Elle tentait encore de réguler le flot de ses larmes lorsqu'on frappa à la porte. Elle se mura dans le silence le plus total en espérant que quiconque se trouvait dans le couloir retournerait se coucher en la laissant se calmer seule. Mais quelques secondes plus tard, des coups plus insistants se firent entendre.
« Helen ? »
Son sang se glaça. Après son aventure dans la tête de Tesla, elle ressentait autant qu'elle percevait l'inquiétude dans sa voix.
Elle voulait l'ignorer, mais il ne s'en irait pas. Le Nikola qui s'inquiétait pour elle était la pire version Nikola qui soit. Helen prit quelques secondes pour réfléchir. Elle n'avait pas tellement le choix. Elle pouvait l'ignorer en sachant qu'il finirait probablement par trouver un moyen de forcer la porte et s'assurer qu'elle allait bien. Ou bien elle pouvait aller lui ouvrir et voir ce qui le prenait de venir l'importuner au beau milieu de la nuit. Elle soupira. Si jamais un des enfants avait vendu la mèche au sujet de sa grossesse, elle les tuerait tous, sans exception.
« Une seconde. » Demanda-t-elle. Elle n'éleva pas la voix. Elle savait qu'il entendait le moindre de ses mouvements.
Elle sécha ses larmes, quitta son lit, cacha l'appareil praxien et tout son attirail de voyage entre les mondes dans sa table de nuit et enfila sa robe de chambre favorite pour faire son chemin jusqu'à la porte qui s'ouvrit pour laisser apparaître son visiteur nocturne.

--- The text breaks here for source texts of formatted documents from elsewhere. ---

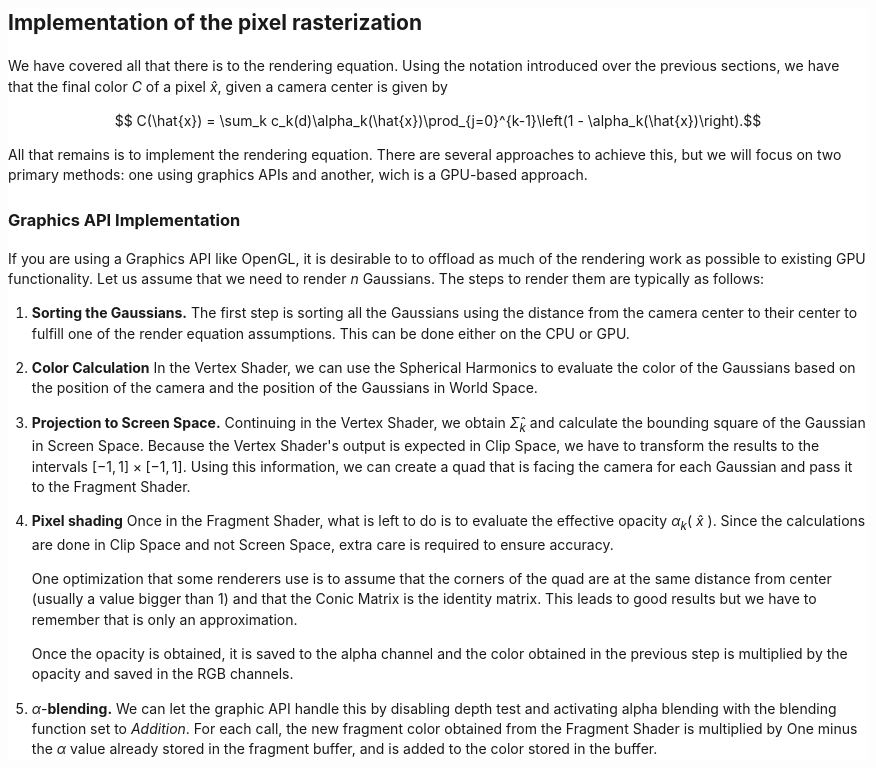 Implementation of the pixel rasterization
-----------------------------------------

We have covered all that there is to the rendering equation. Using the
notation introduced over the previous sections, we have that the final
color $C$ of a pixel $\hat{x}$, given a camera center is given by

$$ C(\hat{x}) = \sum_k  c_k(d)\alpha_k(\hat{x})\prod_{j=0}^{k-1}\left(1 - \alpha_k(\hat{x})\right).$$

All that remains is to implement the rendering equation. There are
several approaches to achieve this, but we will focus on two primary
methods: one using graphics APIs and another, wich is a GPU-based
approach.

### Graphics API Implementation

If you are using a Graphics API like OpenGL, it is desirable to to
offload as much of the rendering work as possible to existing GPU
functionality. Let us assume that we need to render $n$ Gaussians. The
steps to render them are typically as follows:

1.  **Sorting the Gaussians.** The first step is sorting all the
    Gaussians using the distance from the camera center to their center
    to fulfill one of the render equation assumptions. This can be done
    either on the CPU or GPU.

2.  **Color Calculation** In the Vertex Shader, we can use the Spherical
    Harmonics to evaluate the color of the Gaussians based on the
    position of the camera and the position of the Gaussians in World
    Space.

3.  **Projection to Screen Space.** Continuing in the Vertex Shader, we
    obtain $\hat{\Sigma}_k$ and calculate the bounding square of the
    Gaussian in Screen Space. Because the Vertex Shader's output is
    expected in Clip Space, we have to transform the results to the
    intervals $[-1,1]\times[-1,1]$. Using this information, we can
    create a quad that is facing the camera for each Gaussian and pass
    it to the Fragment Shader.

4.  **Pixel shading** Once in the Fragment Shader, what is left to do is
    to evaluate the effective opacity $\alpha_k($ $\hat{x}$ $)$. Since
    the calculations are done in Clip Space and not Screen Space, extra
    care is required to ensure accuracy.

    One optimization that some renderers use is to assume that the
    corners of the quad are at the same distance from center (usually a
    value bigger than 1) and that the Conic Matrix is the identity
    matrix. This leads to good results but we have to remember that is
    only an approximation.

    Once the opacity is obtained, it is saved to the alpha channel and
    the color obtained in the previous step is multiplied by the opacity
    and saved in the RGB channels.

5.  $\alpha$-**blending.** We can let the graphic API handle this
    by disabling depth test and activating alpha blending with the
    blending function set to *Addition*. For each call, the new fragment
    color obtained from the Fragment Shader is multiplied by One minus
    the $\alpha$ value already stored in the fragment buffer, and is
    added to the color stored in the buffer.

A sa plus grande surprise, il n'avait pas l'air de se trouver en meilleur état qu'elle. Si elle ne l'avait pas aussi bien connu, elle aurait pensé qu'il venait de courir un marathon. Il avait l'air épuisé et effrayé, et soudain la grande brune ressentit l'envie de caresser son dos et déposer des baisers sur son visage pour effacer toute trace de ce qui l'accablait.
Pourtant, elle ne bougea pas. Elle se contenta de le dévisager d'un regard glacial.
« Que se passe-t-il, Nikola ? » Demanda-t-elle en faisant de son mieux pour masquer l'anxiété qui la tenaillait.
Il l'observa comme s'il comptait chacun de ses os pour vérifier qu'il ne lui en manquait pas un seul, et ferma les yeux l'espace d'une seconde. Helen leva un sourcil intrigué. Il s'inquiétait pour sa santé...
« Tu ne croiras jamais ce qui vient de m'arriver. »
Quand leurs regards s'attrapèrent, Helen sut instantanément que ce qu'il avait vécu n'était en aucun cas une coïncidence. Elle s'effaça pour le laisser entrer.
« Essaie toujours. » Proposa-t-elle en l'invitant à entrer.